Jack Daniel’s, para fazer sua voz soar mais gutural. Muito religiosa, ela caía em prantos nos intervalos e era consolada por dois padres, contratados como consultores. Friedkin não gostou de como o reverendo William O’Malley, escalado para viver o padre Dyer, interpretou a cena em que ministrava a unção dos enfermos a Karras. Pegando O’Malley pelos ombros, olhou fixamente em seus olhos e perguntou: “Bill, você confia em mim? Você me ama?”. Quando ouviu “sim”, Friedkin o esbofeteou no rosto e mandou a câmera rodar. O padre completou a cena tremendo e chorando. A aparente loucura de Friedkin seguia um método e um objetivo. Ele intuía que “O Exorcista”, para ser um sucesso, precisava de intensidade e realismo inéditos. Deu certo: foi o primeiro longa de terror campeão de bilheteria da história de Hollywood. É o nono filme mais rentável dos EUA, segundo o site Box Office Mojo.

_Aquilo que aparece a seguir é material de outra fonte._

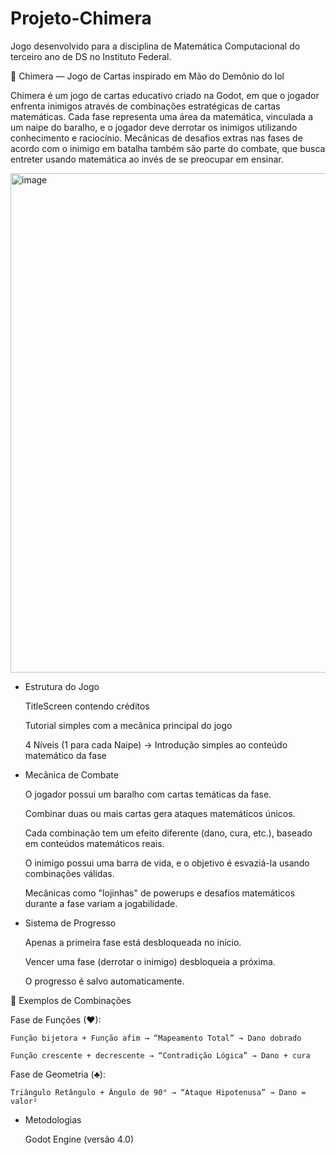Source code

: # Projeto-Chimera
Jogo desenvolvido para a disciplina de Matemática Computacional do terceiro ano de DS no Instituto Federal. 

🐉 Chimera — Jogo de Cartas inspirado em Mão do Demônio do lol

Chimera é um jogo de cartas educativo criado na Godot, em que o jogador enfrenta inimigos através de combinações estratégicas de cartas matemáticas. Cada fase representa uma área da matemática, vinculada a um naipe do baralho, e o jogador deve derrotar os inimigos utilizando conhecimento e raciocínio. Mecânicas de desafios extras nas fases de acordo com o inimigo em batalha também são parte do combate, que busca entreter usando matemática ao invés de se preocupar em ensinar.

<img width="1536" height="799" alt="image" src="https://github.com/user-attachments/assets/75689029-cd18-4885-bb54-87e1360b6d67" />


- Estrutura do Jogo

    TitleScreen contendo créditos
  
    Tutorial simples com a mecânica principal do jogo
  
    4 Níveis (1 para cada Naipe) -> Introdução simples ao conteúdo matemático da fase


- Mecânica de Combate

    O jogador possui um baralho com cartas temáticas da fase.

    Combinar duas ou mais cartas gera ataques matemáticos únicos.

    Cada combinação tem um efeito diferente (dano, cura, etc.), baseado em conteúdos matemáticos reais.

    O inimigo possui uma barra de vida, e o objetivo é esvaziá-la usando combinações válidas.

    Mecânicas como "lojinhas" de powerups e desafios matemáticos durante a fase variam a jogabilidade.

- Sistema de Progresso

    Apenas a primeira fase está desbloqueada no início.

    Vencer uma fase (derrotar o inimigo) desbloqueia a próxima.

    O progresso é salvo automaticamente.

🧩 Exemplos de Combinações

Fase de Funções (♥):

    Função bijetora + Função afim → “Mapeamento Total” → Dano dobrado

    Função crescente + decrescente → “Contradição Lógica” → Dano + cura

Fase de Geometria (♣):

    Triângulo Retângulo + Ângulo de 90° → “Ataque Hipotenusa” → Dano = valor²

- Metodologias

    Godot Engine (versão 4.0)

Em valores atualizados,

faturou US$ 890 milhões (cerca de R$ 2 bilhões), superando até mesmo “Avatar” (US$ 782 milhões, R$ 1,8 bilhão). Gerou um fenômeno social e cultural que capturou, melhor que qualquer outro, o espírito de sua época. “Estávamos na era do antiherói”, define Friedkin em sua recém-lançada autobiografia, “The Friedkin Connection: A Memoir” [Harper, R$ 53, 512 págs.]. “O clima era de medo irracional e paranoia, dois velhos conhecidos meus [...]. Os filmes dos anos 70 começaram a abordar a ambiguidade moral que reconhecíamos em nós mesmos”, escreve o cineasta, hoje com 78 anos e ainda na ativa. Desde o fim dos anos 1960, o mundo vivia uma fase de conflitos bélicos e existenciais. O Vietnã e a Guerra Fria chegavam a seus picos dramáticos. Tanques soviéticos esmagaram a Primavera de Praga. Os assassinatos de Bobby Kennedy e Martin Luther King, os massacres da gangue de Charles Manson, as mortes de ídolos do

rock como Jimi Hendrix, Brian Jones, Jim Morrison e Janis Joplin e o fim dos Beatles sepultaram o sonho hippie de paz, amor e união. O “sistema” tinha vencido. Havia uma impressão de que o mundo estava prestes a enfrentar um desastre apocalíptico. Não à toa, foi uma época de grande interesse pelo oculto e sobrenatural. Na música, isso ficou claro quando os Beatles incluíram a foto do ocultista inglês Aleister Crowley (1875-1947) na capa do LP “Sgt.Pepper’s Lonely Hearts Club Band”. Crowley virou um ídolo da contracultura: Jimmy Page, do Led Zeppelin, comprou um castelo que fora do bruxo, e Mick Jagger, dos Rolling Stones, atuou no filme “Invocation of My Demon Brother”, dirigido por um discípulo de Crowley, Kenneth Anger. David Bowie era outro popstar obcecado por Crowley. Citou o ocultista em músicas (“Quicksand”, 1971) e fez um disco inspirado em sua filosofia, “Station to Station” (1975/76).